Public Media Group announced last week it’s formed an alliance with American Tower giving PMG access to more than 40,000 towers around the country. The deal allows the media group to potentially locate booster transmitters, or “nodes,” for future systems in an effort to expedite the delivery of Single Frequency Networks (SFNs) to the U.S. broadcast industry, according to PMG President Erik Langner.
Conversations between PMG and American Tower began almost a year ago, Langner said, as it became clear that PMG’s plan to construct SFNs around the country would require multiple tower sites in each of the markets it plans to serve. In San Francisco, for instance, eight additional nodes will augment the coverage PMG’s partner stations achieve from their main transmitter site on Mount Sutro, with each node requiring antenna and equipment space on an existing tower facility.
“American Tower has a number of favorable tower sites where you can strategically place those nodes to maximize population coverage and signal density throughout that DMA [designated market area],” Langner said, noting the need for many SFN node sites with antenna space at least 300 feet above ground.
American Tower makes an ideal partner, Langner said, because of the number of tall towers in its portfolio. While a wireless carrier might need hundreds of small sites on short towers to cover a large market, the SFN architecture requires a much smaller number of sites on much taller towers, typically at least 300 and often more than 500 feet tall.
Once PMG moves from the design stage to actual construction of its SFNs, Langner said, American Tower’s expertise on issues such as permitting, zoning and maintenance will add to the partnership’s value. While PMG engineers will retain ultimate responsibility for the SFN infrastructure, Langner said AMT will handle many so-called “day two” operations at the sites once construction is finished, such as providing backup power and maintenance.

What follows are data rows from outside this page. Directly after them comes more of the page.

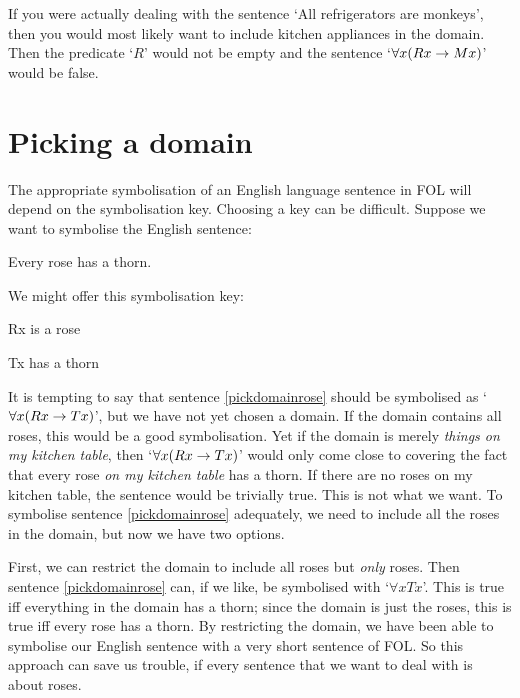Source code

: If you were actually dealing with the sentence `All refrigerators are monkeys', then you would most likely want to include kitchen appliances in the domain. Then the predicate `$R$' would not be empty and the sentence `$\forall x(Rx \rightarrow Mx)$' would be false.


\section{Picking a domain}
The appropriate symbolisation of an English language sentence in FOL will depend on the symbolisation key. Choosing a key can be difficult. Suppose we want to symbolise the English sentence:
	\begin{earg}
		\item[\ex{pickdomainrose}] Every rose has a thorn.
	\end{earg}
We might offer this symbolisation key:
	\begin{ekey}
		\item[Rx]  is a rose
		\item[Tx]  has a thorn
	\end{ekey}
It is tempting to say that sentence \ref{pickdomainrose} should be symbolised as `$\forall x(Rx \rightarrow Tx)$', but we have not yet chosen a domain. If the domain contains all roses, this would be a good symbolisation. Yet if the domain is merely \emph{things on my kitchen table}, then `$\forall x(Rx \rightarrow Tx)$' would only come close to covering the fact that every rose \emph{on my kitchen table} has a thorn. If there are no roses on my kitchen table, the sentence would be trivially true. This is not what we want. To symbolise sentence \ref{pickdomainrose} adequately, we need to include all the roses in the domain, but now we have two options. 

First, we can restrict the domain to include all roses but \emph{only} roses. Then sentence \ref{pickdomainrose} can, if we like, be symbolised with `$\forall x Tx$'. This is true iff everything in the domain has a thorn; since the domain is just the roses, this is true iff every rose has a thorn. By restricting the domain, we have been able to symbolise our English sentence with a very short sentence of FOL. So this approach can save us trouble, if every sentence that we want to deal with is about roses.

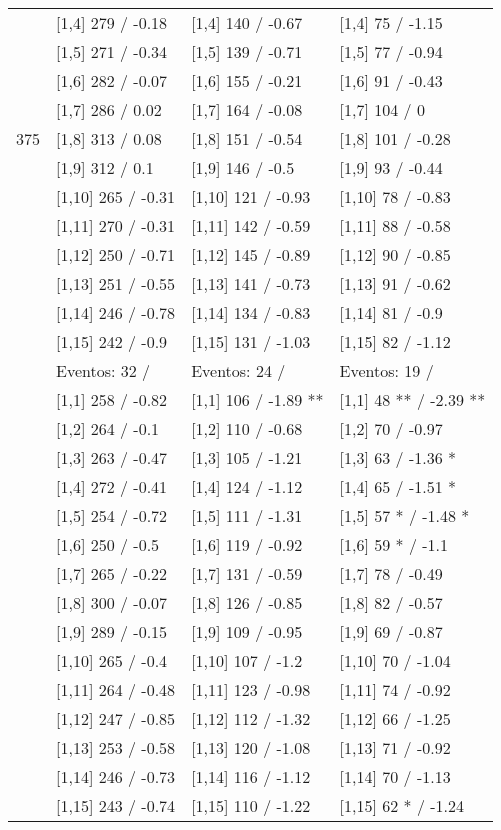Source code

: \begin{table}
\begin{tabular}[t]{llll}
\addlinespace
 & {}[1,4] 279  / -0.18 & {}[1,4] 140  / -0.67 & {}[1,4] 75  / -1.15\\
 & {}[1,5] 271  / -0.34 & {}[1,5] 139  / -0.71 & {}[1,5] 77  / -0.94\\
 & {}[1,6] 282  / -0.07 & {}[1,6] 155  / -0.21 & {}[1,6] 91  / -0.43\\
 & {}[1,7] 286  / 0.02 & {}[1,7] 164  / -0.08 & {}[1,7] 104  / 0\\
375 & {}[1,8] 313  / 0.08 & {}[1,8] 151  / -0.54 & {}[1,8] 101  / -0.28\\
\addlinespace
 & {}[1,9] 312  / 0.1 & {}[1,9] 146  / -0.5 & {}[1,9] 93  / -0.44\\
 & {}[1,10] 265  / -0.31 & {}[1,10] 121  / -0.93 & {}[1,10] 78  / -0.83\\
 & {}[1,11] 270  / -0.31 & {}[1,11] 142  / -0.59 & {}[1,11] 88  / -0.58\\
 & {}[1,12] 250  / -0.71 & {}[1,12] 145  / -0.89 & {}[1,12] 90  / -0.85\\
 & {}[1,13] 251  / -0.55 & {}[1,13] 141  / -0.73 & {}[1,13] 91  / -0.62\\
\addlinespace
 & {}[1,14] 246  / -0.78 & {}[1,14] 134  / -0.83 & {}[1,14] 81  / -0.9\\
 & {}[1,15] 242  / -0.9 & {}[1,15] 131  / -1.03 & {}[1,15] 82  / -1.12\\
 & Eventos:  32 / & Eventos:  24 / & Eventos:  19 /\\
 & {}[1,1] 258  / -0.82 & {}[1,1] 106  / -1.89 ** & {}[1,1] 48 ** / -2.39 **\\
 & {}[1,2] 264  / -0.1 & {}[1,2] 110  / -0.68 & {}[1,2] 70  / -0.97\\
\addlinespace
 & {}[1,3] 263  / -0.47 & {}[1,3] 105  / -1.21 & {}[1,3] 63  / -1.36 *\\
 & {}[1,4] 272  / -0.41 & {}[1,4] 124  / -1.12 & {}[1,4] 65  / -1.51 *\\
 & {}[1,5] 254  / -0.72 & {}[1,5] 111  / -1.31 & {}[1,5] 57 * / -1.48 *\\
 & {}[1,6] 250  / -0.5 & {}[1,6] 119  / -0.92 & {}[1,6] 59 * / -1.1\\
 & {}[1,7] 265  / -0.22 & {}[1,7] 131  / -0.59 & {}[1,7] 78  / -0.49\\
\addlinespace
500 & {}[1,8] 300  / -0.07 & {}[1,8] 126  / -0.85 & {}[1,8] 82  / -0.57\\
 & {}[1,9] 289  / -0.15 & {}[1,9] 109  / -0.95 & {}[1,9] 69  / -0.87\\
 & {}[1,10] 265  / -0.4 & {}[1,10] 107  / -1.2 & {}[1,10] 70  / -1.04\\
 & {}[1,11] 264  / -0.48 & {}[1,11] 123  / -0.98 & {}[1,11] 74  / -0.92\\
 & {}[1,12] 247  / -0.85 & {}[1,12] 112  / -1.32 & {}[1,12] 66  / -1.25\\
\addlinespace
 & {}[1,13] 253  / -0.58 & {}[1,13] 120  / -1.08 & {}[1,13] 71  / -0.92\\
 & {}[1,14] 246  / -0.73 & {}[1,14] 116  / -1.12 & {}[1,14] 70  / -1.13\\
 & {}[1,15] 243  / -0.74 & {}[1,15] 110  / -1.22 & {}[1,15] 62 * / -1.24\\
\bottomrule
\end{tabular}
\end{table}
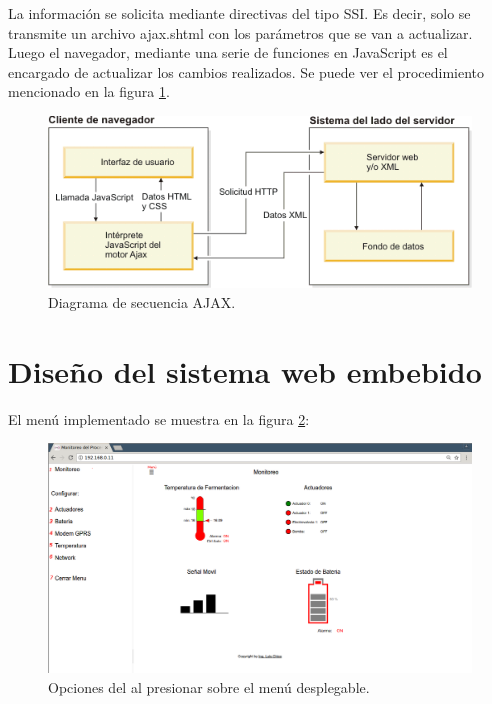 La información se solicita mediante directivas del tipo SSI.
Es decir, solo se transmite un archivo ajax.shtml con los parámetros que se van a actualizar. Luego el navegador, mediante una serie de funciones en JavaScript es el encargado de actualizar los cambios realizados.  
Se puede ver el procedimiento mencionado en la figura \ref{fig:ajax_sec}.
\begin{figure}[!htb]
  \centering
  \includegraphics[scale=.8]{./Figures/ajax_sec.png}
  \caption{Diagrama de secuencia AJAX.}
  \label{fig:ajax_sec}
\end{figure}



\section{Diseño del sistema web embebido}
El menú implementado se muestra en la figura \ref{fig:web_menus_num}:

\begin{figure}[h]
  \centering
  \includegraphics[scale=.25]{./Figures/web_menus_num.png}
  \caption{Opciones del al presionar sobre el menú desplegable.}
  \label{fig:web_menus_num}
\end{figure}

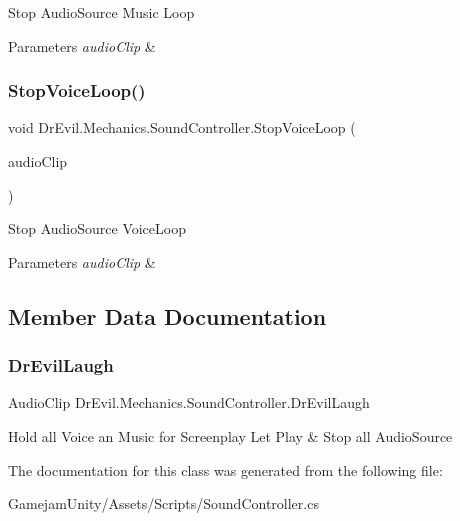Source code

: Stop Audio\+Source Music Loop 


\begin{DoxyParams}{Parameters}
{\em audio\+Clip} & \\
\hline
\end{DoxyParams}
\mbox{\label{class_dr_evil_1_1_mechanics_1_1_sound_controller_a130372d19c0564c1119a1d94281f4b7e}} 
\subsubsection{\texorpdfstring{Stop\+Voice\+Loop()}{StopVoiceLoop()}}
{\footnotesize\ttfamily void Dr\+Evil.\+Mechanics.\+Sound\+Controller.\+Stop\+Voice\+Loop (\begin{DoxyParamCaption}\item[{Audio\+Clip}]{audio\+Clip }\end{DoxyParamCaption})\hspace{0.3cm}{\ttfamily [inline]}}



Stop Audio\+Source Voice\+Loop 


\begin{DoxyParams}{Parameters}
{\em audio\+Clip} & \\
\hline
\end{DoxyParams}


\subsection{Member Data Documentation}
\mbox{\label{class_dr_evil_1_1_mechanics_1_1_sound_controller_a1bf0d2d46e1805f3ccd105125f5225f8}} 
\subsubsection{\texorpdfstring{Dr\+Evil\+Laugh}{DrEvilLaugh}}
{\footnotesize\ttfamily Audio\+Clip Dr\+Evil.\+Mechanics.\+Sound\+Controller.\+Dr\+Evil\+Laugh}



Hold all Voice an Music for Screenplay Let Play \& Stop all Audio\+Source 



The documentation for this class was generated from the following file\+:\begin{DoxyCompactItemize}
\item 
Gamejam\+Unity/\+Assets/\+Scripts/Sound\+Controller.\+cs\end{DoxyCompactItemize}
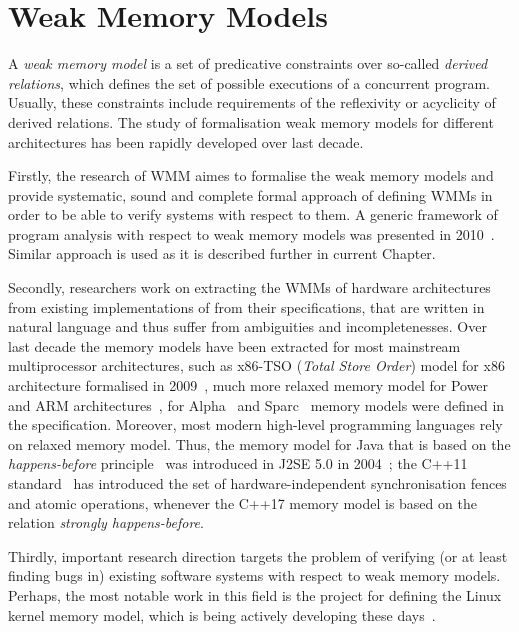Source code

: \chapter{Weak Memory Models}
\label{ch:wmm}

A \textit{weak memory model} is a set of predicative constraints over so-called \textit{derived relations}, which defines the set of possible executions of a concurrent program.
Usually, these constraints include requirements of the reflexivity or acyclicity of derived relations.
The study of formalisation weak memory models for different architectures has been rapidly developed over last decade. 

Firstly, the research of WMM aimes to formalise the weak memory models and provide systematic, sound and complete formal approach of defining WMMs in order to be able to verify systems with respect to them.
A generic framework of program analysis with respect to weak memory models was presented in 2010~\cite{alglave2010shared}. Similar approach is used \Porthos as it is described
further in current Chapter.

Secondly, researchers work on extracting the WMMs of hardware architectures from existing implementations of from their specifications, that are written in natural language and thus suffer from ambiguities and incompletenesses. Over last decade the memory models have been extracted for most mainstream multiprocessor architectures, such as x86-TSO (\textit{Total Store Order}) model for x86 architecture formalised in 2009~\cite{owens2009better}, much more relaxed memory model for Power and ARM architectures~\cite{alglave2009semantics,sarkar2011understanding}, for Alpha~\cite{?} and Sparc~\cite{?} memory models were defined in the specification. Moreover, most modern high-level programming languages rely on relaxed memory model. Thus, the memory model for Java that is based on the \textit{happens-before} principle~\cite{lamport1978time} was introduced in J2SE 5.0 in 2004~\cite{manson2005java}; the C++11 standard~\cite{?} has introduced the set of hardware-independent synchronisation fences and atomic operations, whenever the C++17 memory model is based on the relation \textit{strongly happens-before}.

Thirdly, important research direction targets the problem of verifying (or at least finding bugs in) existing software systems with respect to weak memory models. Perhaps, the most notable work in this field is the project for defining the Linux kernel memory model, which is being actively developing these days~\cite{kernel1}.

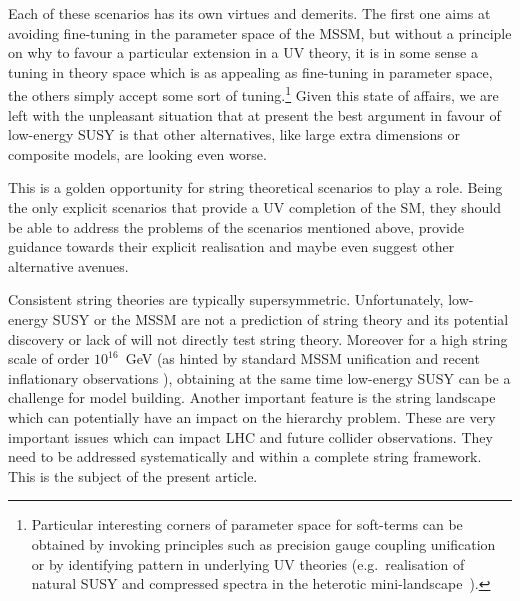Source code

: \documentclass[11pt,a4paper]{article}
\begin{document}
Each of these scenarios has its own virtues and demerits. The first one aims at avoiding fine-tuning in the parameter space of the MSSM, but without a principle on why to favour a particular extension in a UV theory, it is in some sense a tuning in theory space which is as appealing as fine-tuning in parameter space, the others simply accept some sort of tuning.\footnote{Particular interesting corners of parameter space for soft-terms can be obtained by invoking principles such as precision gauge coupling unification~\cite{Krippendorf:2013dqa} or by identifying pattern in underlying UV theories (e.g.~realisation of natural SUSY and compressed spectra in the heterotic mini-landscape~\cite{Krippendorf:2012ir,Badziak:2012yg}).} Given this state of affairs, we are left with the unpleasant situation that at present the best argument
in favour of low-energy SUSY is that other alternatives, like large extra dimensions or composite models, are looking even worse.

This is a golden opportunity for string theoretical scenarios to play a role.
Being the only explicit scenarios that provide a UV completion of the SM,
they should be able to address the problems of the scenarios mentioned above,
provide guidance towards their explicit realisation and maybe even suggest other alternative avenues.

Consistent string theories are typically supersymmetric. Unfortunately, low-energy SUSY or the MSSM
are not a prediction of string theory and its potential discovery or lack of will not directly test string theory.
Moreover for a high string scale of order $10^{16}$~GeV (as hinted by standard MSSM unification and recent inflationary observations \cite{Ade:2014xna}),
obtaining at the same time low-energy SUSY can be a challenge for model building.
Another important feature is the string landscape which can potentially have an impact on the hierarchy problem.
These are very important issues which can impact LHC and future collider observations. They need to be addressed systematically
and within a complete string framework. This is the subject of the present article.
\end{document}
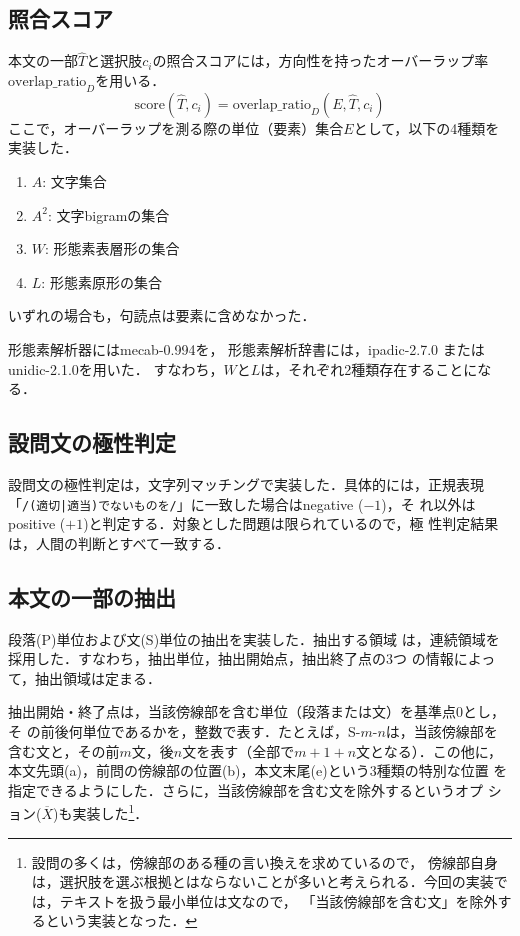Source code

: \documentclass[japanese]{jnlp_1.4}
\begin{document}
\subsection{照合スコア}

本文の一部$\widehat{T}$と選択肢$c_i$の照合スコアには，方向性を持ったオーバーラップ率
$\mathrm{overlap\_ratio}_D$を用いる．
\begin{equation}
\mathrm{score}(\widehat{T}, c_i) = \mathrm{overlap\_ratio}_D(E, \widehat{T}, c_i)
\end{equation}
ここで，オーバーラップを測る際の単位（要素）集合$E$として，以下の4種類を実装した．
\begin{enumerate}
\item $A$: 文字集合
\item $A^2$: 文字bigramの集合
\item $W$: 形態素表層形の集合
\item $L$: 形態素原形の集合
\end{enumerate}
いずれの場合も，句読点は要素に含めなかった．

形態素解析器にはmecab-0.994を，
形態素解析辞書には，ipadic-2.7.0 または unidic-2.1.0を用いた．
すなわち，$W$と$L$は，それぞれ2種類存在することになる．


\subsection{設問文の極性判定}

設問文の極性判定は，文字列マッチングで実装した．具体的には，正規表現
「\verb+/(適切|適当)でないものを/+」に一致した場合はnegative ($-1$)，そ
れ以外はpositive ($+1$)と判定する．対象とした問題は限られているので，極
性判定結果は，人間の判断とすべて一致する．


\subsection{本文の一部の抽出}

段落(P)単位および文(S)単位の抽出を実装した．抽出する領域
は，連続領域を採用した．すなわち，抽出単位，抽出開始点，抽出終了点の3つ
の情報によって，抽出領域は定まる．

抽出開始・終了点は，当該傍線部を含む単位（段落または文）を基準点0とし，そ
の前後何単位であるかを，整数で表す．たとえば，S-$m$-$n$は，当該傍線部を
含む文と，その前$m$文，後$n$文を表す（全部で$m+1+n$文となる）．この他に，
本文先頭(a)，前問の傍線部の位置(b)，本文末尾(e)という3種類の特別な位置
を指定できるようにした．さらに，当該傍線部を含む文を除外するというオプ
ション($\overline{X}$)も実装した\footnote{
設問の多くは，傍線部のある種の言い換えを求めているので，
傍線部自身は，選択肢を選ぶ根拠とはならないことが多いと考えられる．今回の実装では，テキストを扱う最小単位は文なので，
「当該傍線部を含む文」を除外するという実装となった．}．
\end{document}
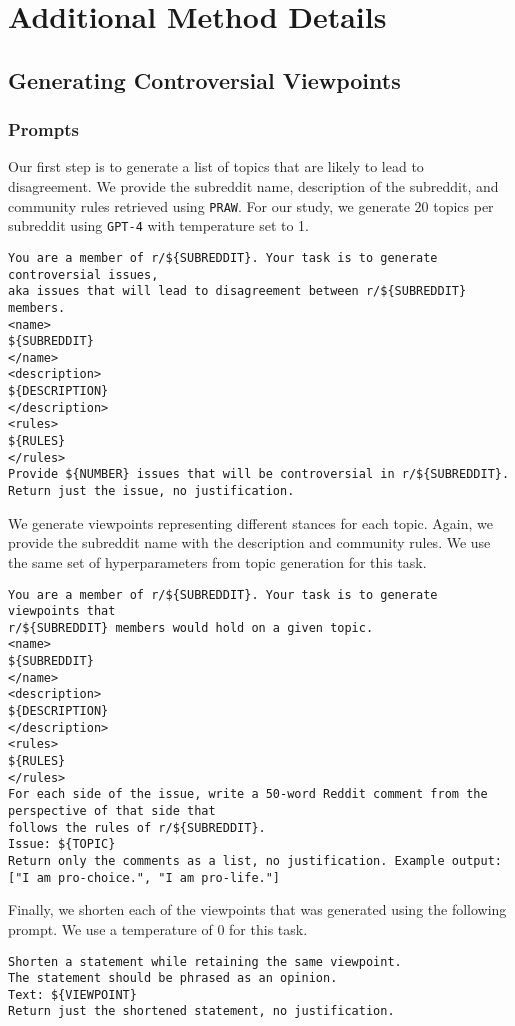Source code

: \section{Additional Method Details}
\label{sec:app_details}
\subsection{Generating Controversial Viewpoints}
\label{sec:hai_design}
\subsubsection{Prompts}
Our first step is to generate a list of topics that are likely to lead to disagreement. We provide the subreddit name, description of the subreddit, and community rules retrieved using \texttt{PRAW}. For our study, we generate $20$ topics per subreddit using \texttt{GPT-4} with temperature set to 1. 
\newline
\begin{lstlisting}[style=gptprompt]
You are a member of r/${SUBREDDIT}. Your task is to generate controversial issues,
aka issues that will lead to disagreement between r/${SUBREDDIT} members.
<name>
${SUBREDDIT}
</name>
<description> 
${DESCRIPTION}
</description>
<rules>
${RULES}
</rules>
Provide ${NUMBER} issues that will be controversial in r/${SUBREDDIT}. 
Return just the issue, no justification.
\end{lstlisting}

We generate viewpoints representing different stances for each topic. Again, we provide the subreddit name with the description and community rules. We use the same set of hyperparameters from topic generation for this task. 
\newline
\begin{lstlisting}[style=gptprompt]
You are a member of r/${SUBREDDIT}. Your task is to generate viewpoints that
r/${SUBREDDIT} members would hold on a given topic.
<name>
${SUBREDDIT}
</name>
<description> 
${DESCRIPTION}
</description>
<rules>
${RULES}
</rules>
For each side of the issue, write a 50-word Reddit comment from the perspective of that side that 
follows the rules of r/${SUBREDDIT}. 
Issue: ${TOPIC}
Return only the comments as a list, no justification. Example output: ["I am pro-choice.", "I am pro-life."] 
\end{lstlisting}
 
Finally, we shorten each of the viewpoints that was generated using the following prompt. We use a temperature of $0$ for this task. 
\newline
\begin{lstlisting}[style=gptprompt]
Shorten a statement while retaining the same viewpoint. 
The statement should be phrased as an opinion.
Text: ${VIEWPOINT}
Return just the shortened statement, no justification.
\end{lstlisting}

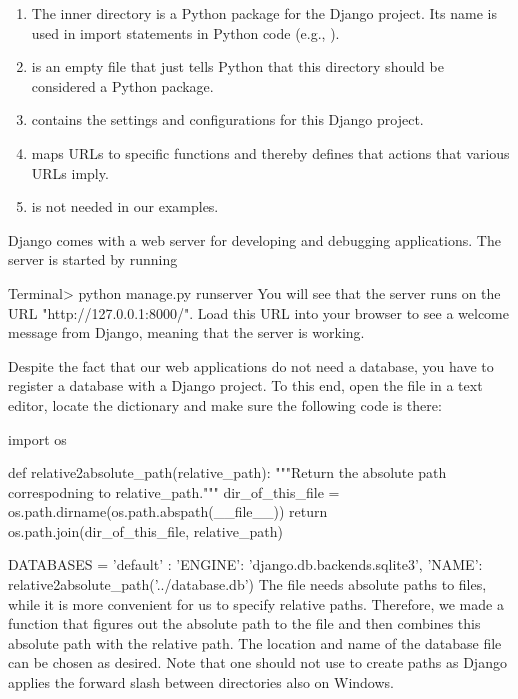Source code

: \documentclass[%
oneside,                 %
final,                   %
10pt]{article}
\begin{document}
{{\begin{enumerate}
  \item The inner  directory is a Python package for the Django project. Its name is used in import statements in Python code (e.g., ).

  \item {} is an empty file that just tells Python that this directory should be considered a Python package.

  \item {} contains the settings and configurations for this Django project.

  \item {} maps URLs to specific functions and thereby defines that actions that various URLs imply.

  \item {} is not needed in our examples.
\end{enumerate}

\noindent
Django comes with a web server for developing and debugging applications.
The server is started by running

\bsys
Terminal> python manage.py runserver
\esys
You will see that the server runs on the URL "http://127.0.0.1:8000/".
Load this URL into your browser to see a welcome message from Django,
meaning that the server is working.

Despite the fact that our web applications do not need a database, you
have to register a database with a Django project. To this end,
open the  file in a text editor,
locate the  dictionary and make sure the following
code is there:

\bpycod
import os

def relative2absolute_path(relative_path):
    """Return the absolute path correspodning to relative_path."""
    dir_of_this_file = os.path.dirname(os.path.abspath(__file__))
    return os.path.join(dir_of_this_file, relative_path)

DATABASES = {
   'default' : {
      'ENGINE': 'django.db.backends.sqlite3',
      'NAME': relative2absolute_path('../database.db')
   }
}
\epycod
The  file needs absolute paths to files, while it is
more convenient for us to specify relative paths. Therefore,
we made a function that figures out the absolute path to the 
file and then combines this absolute path with the relative path.
The location and name of the database file can be chosen as desired.
Note that one should not use  to create paths as Django
applies the forward slash between directories also on Windows.


}}
\end{document}
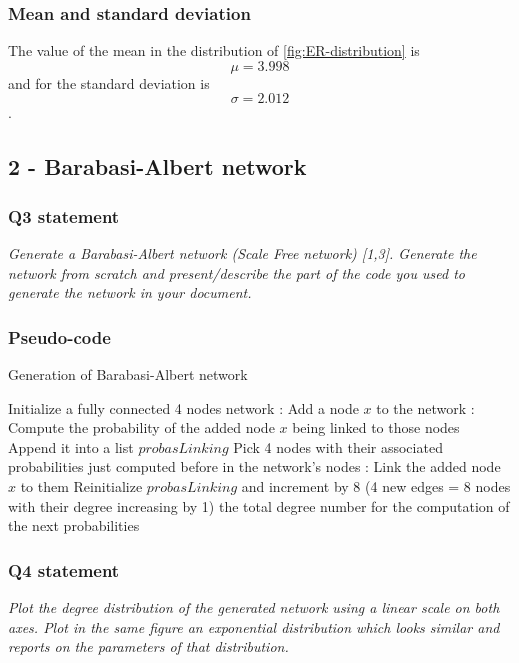 \documentclass{article}
\begin{document}
\subsubsection*{Mean and standard deviation}
The value of the mean in the distribution of \autoref{fig:ER-distribution} is 
$$ \mu = 3.998 $$ and for the standard deviation is $$ \sigma = 2.012 $$. 

\subsection{2 - Barabasi-Albert network}

\subsubsection{Q3 statement}
\textit{Generate a Barabasi-Albert network (Scale Free network) [1,3]. Generate the network from scratch and present/describe the part of the code you used to generate the network in your document.}

\subsubsection*{Pseudo-code} 

\begin{algorithm}
  \caption{Generation of Barabasi-Albert network}\label{euclid}
  \begin{algorithmic}[1]
  \State Initialize a fully connected 4 nodes network
  :
  \State Add a node $x$ to the network 
  :
  \State Compute the probability of the added node $x$ being linked to those nodes
  \State Append it into a list $probasLinking$  
  \EndFor
  \State Pick 4 nodes with their associated probabilities just computed before in the network's nodes
  :
  \State Link the added node $x$ to them
  \EndFor
  \EndFor
  \State Reinitialize $probasLinking$ and increment by 8 (4 new edges = 8 nodes with their degree increasing by 1) the total degree number for the computation of the next probabilities 
  \EndProcedure
  \end{algorithmic}
\end{algorithm}

\subsubsection{Q4 statement}
\textit{Plot the degree distribution of the generated network using a linear scale on both axes. Plot in the same figure an exponential distribution which looks similar and reports on the parameters of that distribution.}
\end{document}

“PMG retains full discretion to select tower sites that are in the best interest of the broadcasters,” Langner said. “We will continue to work with broadcasters who own their own towers, and if and when possible we’ll be using those towers as part of the SFN design, especially as we work with public broadcasters across state networks and rural areas where state networks have retained ownership of their vertical real estate.”
Adding easy availability of American Tower’s sites, however, will provide an immediate boost to PMG’s plans to expand its SFNs in several large markets.
In Los Angeles, PMG is planning an SFN project that Langner says could add high-quality signal reception for up to 2 million viewers who aren’t well served by the main transmitter site at Mount Wilson. Design work has already begun for PMG’s next SFN projects, Langner said, bringing better signals to viewers across several sprawling markets in Texas.
Those coverage increases could grow even larger if the FCC reacts favorably to a proposal submitted by the NAB and America’s Public Television Stations to modify its current SFN rules, allowing nodes to be placed closer to the edges of licensed coverage contours. If approved, the rule change would allow some signal spillover beyond the currently licensed contours. But Langner says the idea is to provide stronger signals inside the edges of those contours, not to expand signal reach beyond the current contours.
“We’re looking at where population trends are moving, where’s highway traffic,” he said. “As you start to think about [ATSC 3.0] coverage into automobiles and buses, where is the optimal placement for those nodes so particular broadcasters can reach as many people and devices as they can throughout their licensed contour?”